The embodiment of the application provides a classification method of application logs, and an execution subject of the classification method of application logs comprises, but is not limited to, at least one of a client, a mobile terminal and the like which can be configured to execute the method provided by the embodiment of the application. The APP may be a blockchain platform. The mobile terminal includes, but is not limited to: a single server, a server cluster, a cloud server, or a cloud server cluster, etc.

In the embodiment of the application, the application log classifying method obtains the application log from a preset data source; extracting the key value of the application log by using a preset key value extraction technology; calculating Jacquard similarity coefficient values between every two key values; and classifying the application logs with the Jacquard similarity coefficient value larger than a preset threshold value into application logs output by the same output point.

The implementation principle of the present application is further described below with reference to fig. 1.

The method for classifying application logs provided by the application is described with reference to a flow chart shown in fig. 1, and comprises the following steps:

s1, acquiring an application log to be classified from a preset data source.

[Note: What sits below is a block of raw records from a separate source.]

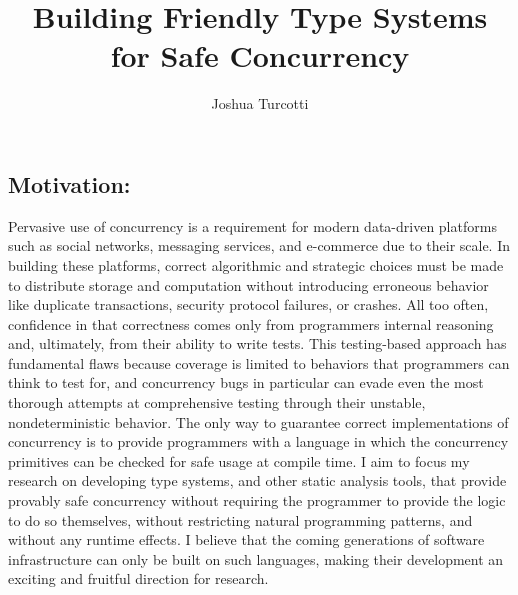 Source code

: \documentclass{nsf-grfp}
\title{Building Friendly Type Systems for Safe Concurrency}
\author{Joshua Turcotti}
\begin{document}
\maketitle

\subsection*{Motivation:} Pervasive use of concurrency is a requirement for modern data-driven platforms such as social networks, messaging services, and e-commerce due to their scale. In building these platforms, correct algorithmic and strategic choices must be made to distribute storage and computation without introducing erroneous behavior like duplicate transactions, security protocol failures, or crashes. All too often, confidence in that correctness comes only from programmers internal reasoning and, ultimately, from their ability to write tests. This testing-based approach has fundamental flaws because coverage is limited to behaviors that programmers can think to test for, and concurrency bugs in particular can evade even the most thorough attempts at comprehensive testing through their unstable, nondeterministic behavior. The only way to guarantee correct implementations of concurrency is to provide programmers with a language in which the concurrency primitives can be checked for safe usage at compile time. I aim to focus my research on developing type systems, and other static analysis tools, that provide provably safe concurrency without requiring the programmer to provide the logic to do so themselves, without restricting natural programming patterns, and without any runtime effects. I believe that the coming generations of software infrastructure can only be built on such languages, making their development an exciting and fruitful direction for research.
\end{document}
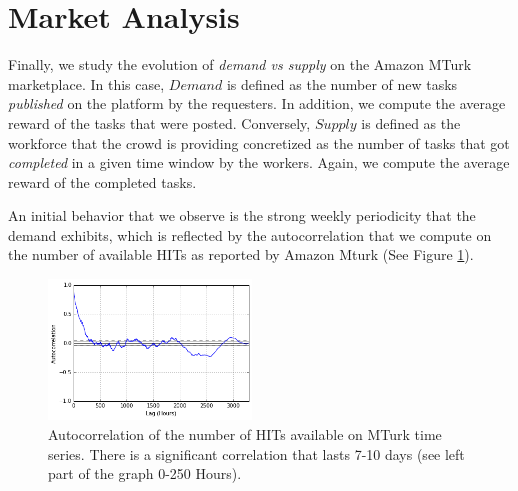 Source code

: \section{Market Analysis}
\label{sec:market}
Finally, we study the evolution of \emph{demand vs supply} on the Amazon MTurk marketplace.
In this case, $Demand$ is defined as the number of new tasks \emph{published} on the platform by the requesters.
In addition, we compute the average reward of the tasks that were posted.
Conversely, $Supply$ is defined as the workforce that the crowd is providing concretized as the number of tasks that got \emph{completed} in a given time window by the workers.
Again, we compute the average reward of the completed tasks.

An initial behavior that we observe is the strong weekly periodicity that the demand exhibits, which is reflected by the autocorrelation that we compute on the number of available HITs as reported by Amazon Mturk (See Figure \ref{fig:autocorrelation1}).
\begin{figure}[tb]
	\centering
		\includegraphics[width=0.48\textwidth]{figures/autocorrelation_plot}
	\caption{Autocorrelation of the number of HITs available on MTurk time series.
There is a significant correlation that lasts 7-10 days (see left part of the graph 0-250 Hours).}
	\label{fig:autocorrelation1}
\end{figure}

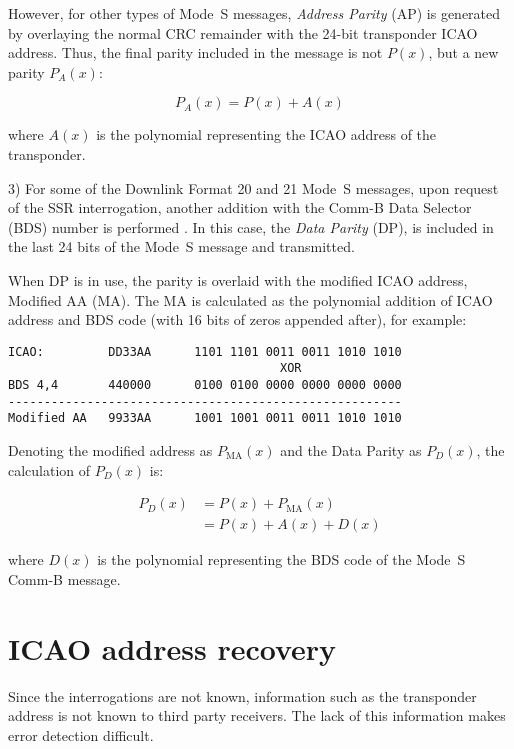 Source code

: However, for other types of Mode~S messages, \emph{Address Parity} (AP) is generated by overlaying the normal CRC remainder with the 24-bit transponder ICAO address. Thus, the final parity included in the message is not $P(x)$, but a new parity $P_A(x)$:

\begin{equation}
  P_A(x) = P(x) + A(x)
\end{equation}

\noindent where $A(x)$ is the polynomial representing the ICAO address of the transponder.

3) For some of the Downlink Format 20 and 21 Mode~S messages, upon request of the SSR interrogation, another addition with the Comm-B Data Selector (BDS) number is performed \cite{gertz1984}. In this case, the \emph{Data Parity} (DP), is included in the last 24 bits of the Mode~S message and transmitted.

When DP is in use, the parity is overlaid with the modified ICAO address, Modified AA (MA). The MA is calculated as the polynomial addition of ICAO address and BDS code (with 16 bits of zeros appended after), for example:

\begin{verbatim}
ICAO:         DD33AA      1101 1101 0011 0011 1010 1010
                                      XOR
BDS 4,4       440000      0100 0100 0000 0000 0000 0000
-------------------------------------------------------
Modified AA   9933AA      1001 1001 0011 0011 1010 1010
\end{verbatim}


Denoting the modified address as $P_\mathrm{MA}(x)$ and the Data Parity as $P_D(x)$, the calculation of $P_D(x)$ is:

\begin{equation}
  \begin{split}
    P_D(x) &= P(x) + P_\mathrm{MA}(x) \\
     &= P(x) + A(x) + D(x)
  \end{split}
\end{equation}

\noindent where $D(x)$ is the polynomial representing the BDS code of the Mode~S Comm-B message.


\section{ICAO address recovery}

Since the interrogations are not known, information such as the transponder address is not known to third party receivers. The lack of this information makes error detection difficult.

The preset data sources may include ES (Elasticsearch), files, etc., in this embodiment, the preset data source is ES (Elasticsearch), the ES (Elasticsearch) is an open source distributed search and analysis engine based on Lucene, and may be used for rapidly storing, searching and analyzing a large amount of unstructured data, the application log is stored in the ES, so that technical effects of rapid searching, easy management, deep analysis, etc. can be achieved, and the application log is a file of a series of record information generated in the running process of the application program.

In this embodiment, an application log to be categorized generated during the system operation is searched and obtained from a preset data source.

Specifically, an application log to be categorized is obtained from a preset data source by using a preset obtaining method, wherein the application log can be from an application program, an operating system, network equipment and the like, and the preset obtaining method can comprise any one of API (Application Programming Interface), a file system and a network protocol, and preprocessing operation is performed on the application log to be categorized to remove irrelevant information and filter noise.

In one embodiment, the obtaining the application log to be categorized from the preset data source includes:

Specifically, in this embodiment, the preset data source is ES (Elasticsearch), the index information includes an index name of ES (Elasticsearch) where the log is located, the query statement is a query statement that can be used for querying in ES (Elasticsearch), the index name of the application log to be categorized is determined from ES (Elasticsearch), a query statement conforming to the query grammar of ES (Elasticsearch) is constructed according to ES (Elasticsearch) and actual requirements, the index information is queried by using the query statement, and the application log to be categorized is obtained from ES (Elasticsearch).

For example, in the medical field, ES (Elasticsearch) is used to store and query various types of data, such as an application log generated by a patient during a hospital diagnosis, an application log generated by a patient during a treatment, etc., when we want to obtain an application log related to treatment information of a patient, we need to obtain from ES (Elasticsearch), first determine that the application log to be queried is in the index name of ES (Elasticsearch), for example, in ES (Elasticsearch) index which may be stored as a hospital_logs during the treatment process, design a query statement conforming to ES (Elasticsearch) query grammar, send a query request to ES (Elasticsearch), and query and obtain the application log from ES (Elasticsearch).

In another embodiment, after the acquiring the application log from the preset data source, the method further includes:

filtering the application log through a regular expression to remove Chinese, numbers, symbols and character strings with the length larger than a preset length of the application log;

noise data of the application log is identified and filtered.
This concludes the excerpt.